Previstas no artigo 178 da Constituição da República Portuguesa, as comissões parlamentares de inquérito são constituídas para cada caso específico, tendo como função vigiar o cumprimento da Constituição e das leis, assim como apreciar os atos do Governo e da Administração.
Por muitos consideradas uma importante ferramenta de controlo, imagem dos poderes de fiscalização do Parlamento, onde são feitos juízos políticos, as comissões parlamentares de inquérito são, a maior parte das vezes, usadas como arma política ao serviço dos partidos que mais não querem do que embaraçar o executivo ou outros partidos que com eles dividem as bancadas da Assembleia da República.
Nos últimos anos, temos assistido nas referidas comissões parlamentares de inquérito a alguns dos mais tristes espetáculos que se possa imaginar. Políticos, banqueiros, altos dirigentes da administração pública, empresários, etc. têm-se sentado perante os deputados que os questionam sobre o papel que desempenharam nalguns dos processos mais escandalosamente célebres da democracia portuguesa.
Quem não se recorda das intervenções de Joe Berardo no âmbito da Comissão de Inquérito à recapitalização e gestão da CGD ou das atuações de Zeinal Bava, Ricardo Salgado e companhia na Comissão de Inquérito à queda do Grupo Espírito Santo.
No quadro da comissão parlamentar de inquérito sobre o Novo Banco, o estranhamente apelidado “Banco Bom” saído do colapso do BES, assistimos, nas últimas semanas, a mais dois tristes espetáculos protagonizados por grandes devedores desta entidade bancária que tanta tinta tem feito correr nos tempos mais recentes.
O “primeiro ator” a comparecer perante os representantes do povo português foi o empresário Bernardo Moniz da Maia, administrador da Sogema, que, em 2014, entrou em incumprimento perante o Novo Banco, com uma dívida superior a 500 milhões de euros. Com vários ataques de amnésia ao longo da sua audição, Moniz da Maia deixou transparecer a ideia que dificilmente poderia ter, ao longo da sua vida profissional, gerido mais do que uma simples loja de conveniência, tal a falta de conhecimentos revelados e a ignorância da realidade de empresas de que supostamente foi ou é o responsável máximo.

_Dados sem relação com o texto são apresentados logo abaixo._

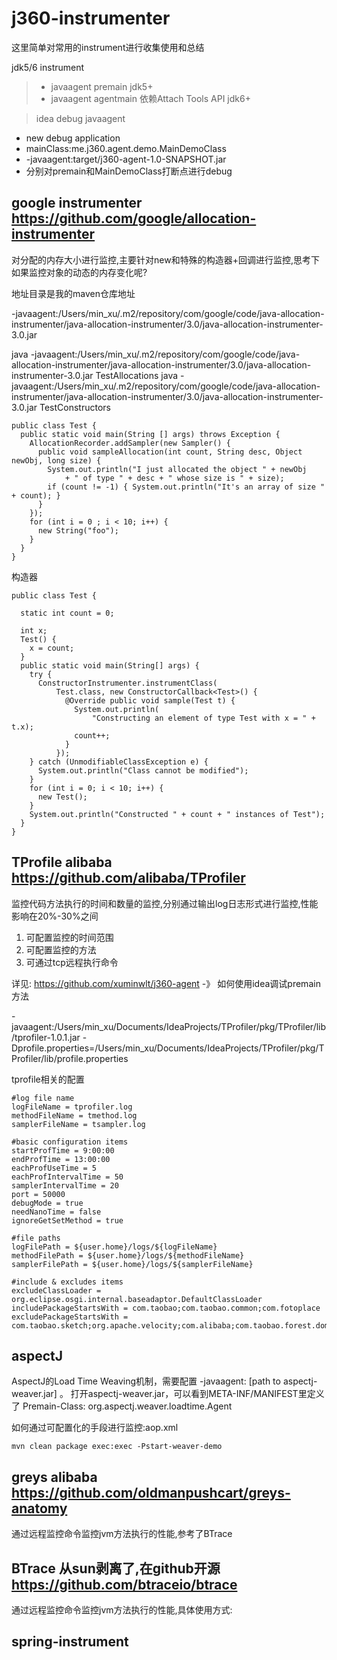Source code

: # j360-instrumenter

这里简单对常用的instrument进行收集使用和总结

jdk5/6 instrument
 > * javaagent premain jdk5+
 > * javaagent agentmain 依赖Attach Tools API jdk6+

> idea debug javaagent
 - new debug application
 - mainClass:me.j360.agent.demo.MainDemoClass
 -  -javaagent:target/j360-agent-1.0-SNAPSHOT.jar
 - 分别对premain和MainDemoClass打断点进行debug


## google instrumenter  <https://github.com/google/allocation-instrumenter>

对分配的内存大小进行监控,主要针对new和特殊的构造器+回调进行监控,思考下如果监控对象的动态的内存变化呢?

地址目录是我的maven仓库地址


-javaagent:/Users/min_xu/.m2/repository/com/google/code/java-allocation-instrumenter/java-allocation-instrumenter/3.0/java-allocation-instrumenter-3.0.jar

java -javaagent:/Users/min_xu/.m2/repository/com/google/code/java-allocation-instrumenter/java-allocation-instrumenter/3.0/java-allocation-instrumenter-3.0.jar TestAllocations
java -javaagent:/Users/min_xu/.m2/repository/com/google/code/java-allocation-instrumenter/java-allocation-instrumenter/3.0/java-allocation-instrumenter-3.0.jar TestConstructors


```
public class Test {
  public static void main(String [] args) throws Exception {
    AllocationRecorder.addSampler(new Sampler() {
      public void sampleAllocation(int count, String desc, Object newObj, long size) {
        System.out.println("I just allocated the object " + newObj
            + " of type " + desc + " whose size is " + size);
        if (count != -1) { System.out.println("It's an array of size " + count); }
      }
    });
    for (int i = 0 ; i < 10; i++) {
      new String("foo");
    }
  }
}
```

构造器

```
public class Test {

  static int count = 0;

  int x;
  Test() {
    x = count;
  }
  public static void main(String[] args) {
    try {
      ConstructorInstrumenter.instrumentClass(
          Test.class, new ConstructorCallback<Test>() {
            @Override public void sample(Test t) {
              System.out.println(
                  "Constructing an element of type Test with x = " + t.x);
              count++;
            }
          });
    } catch (UnmodifiableClassException e) {
      System.out.println("Class cannot be modified");
    }
    for (int i = 0; i < 10; i++) {
      new Test();
    }
    System.out.println("Constructed " + count + " instances of Test");
  }
}
```


## TProfile alibaba  <https://github.com/alibaba/TProfiler>

监控代码方法执行的时间和数量的监控,分别通过输出log日志形式进行监控,性能影响在20%-30%之间

 1. 可配置监控的时间范围
 2. 可配置监控的方法
 3. 可通过tcp远程执行命令

详见: <https://github.com/xuminwlt/j360-agent>
    -》 如何使用idea调试premain方法

-javaagent:/Users/min_xu/Documents/IdeaProjects/TProfiler/pkg/TProfiler/lib/tprofiler-1.0.1.jar -Dprofile.properties=/Users/min_xu/Documents/IdeaProjects/TProfiler/pkg/TProfiler/lib/profile.properties

tprofile相关的配置

```
#log file name
logFileName = tprofiler.log
methodFileName = tmethod.log
samplerFileName = tsampler.log

#basic configuration items
startProfTime = 9:00:00
endProfTime = 13:00:00
eachProfUseTime = 5
eachProfIntervalTime = 50
samplerIntervalTime = 20
port = 50000
debugMode = true
needNanoTime = false
ignoreGetSetMethod = true

#file paths
logFilePath = ${user.home}/logs/${logFileName}
methodFilePath = ${user.home}/logs/${methodFileName}
samplerFilePath = ${user.home}/logs/${samplerFileName}

#include & excludes items
excludeClassLoader = org.eclipse.osgi.internal.baseadaptor.DefaultClassLoader
includePackageStartsWith = com.taobao;com.taobao.common;com.fotoplace
excludePackageStartsWith = com.taobao.sketch;org.apache.velocity;com.alibaba;com.taobao.forest.domain.dataobject

```


## aspectJ

AspectJ的Load Time Weaving机制，需要配置 -javaagent: [path to aspectj-weaver.jar] 。
打开aspectj-weaver.jar，可以看到META-INF/MANIFEST里定义了 Premain-Class: org.aspectj.weaver.loadtime.Agent

如何通过可配置化的手段进行监控:aop.xml

```
mvn clean package exec:exec -Pstart-weaver-demo
```

## greys alibaba <https://github.com/oldmanpushcart/greys-anatomy>

通过远程监控命令监控jvm方法执行的性能,参考了BTrace



## BTrace 从sun剥离了,在github开源 <https://github.com/btraceio/btrace>

通过远程监控命令监控jvm方法执行的性能,具体使用方式:



## spring-instrument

Só os mais crentes podem imaginar que partilhou com os deputados e com os seus representados, o povo português, as nuances que levaram a que derretesse um património de milhões, deixando nas mãos dos contribuintes uma enorme conta para estes pagarem.
No início da semana, foi Luís Filipe Vieira, o presidente do Benfica, que apareceu perante os deputados para tentar explicar a razão de ser da enorme dívida da Promovalor, da qual é presidente, ao Novo Banco, fazendo com que esta apareça na lista dos maiores incumpridores. Contrariamente a Bernardo Moniz da Maia, Luís Filipe Vieira apareceu menos amnésico, sendo capaz, no entanto, de sacudir, a cada passo, a água do capote e desresponsabilizando-se das dívidas existentes, assumindo que está e sempre esteve disponível para pagar o que deve e que numa deixou de cumprir as suas responsabilidades.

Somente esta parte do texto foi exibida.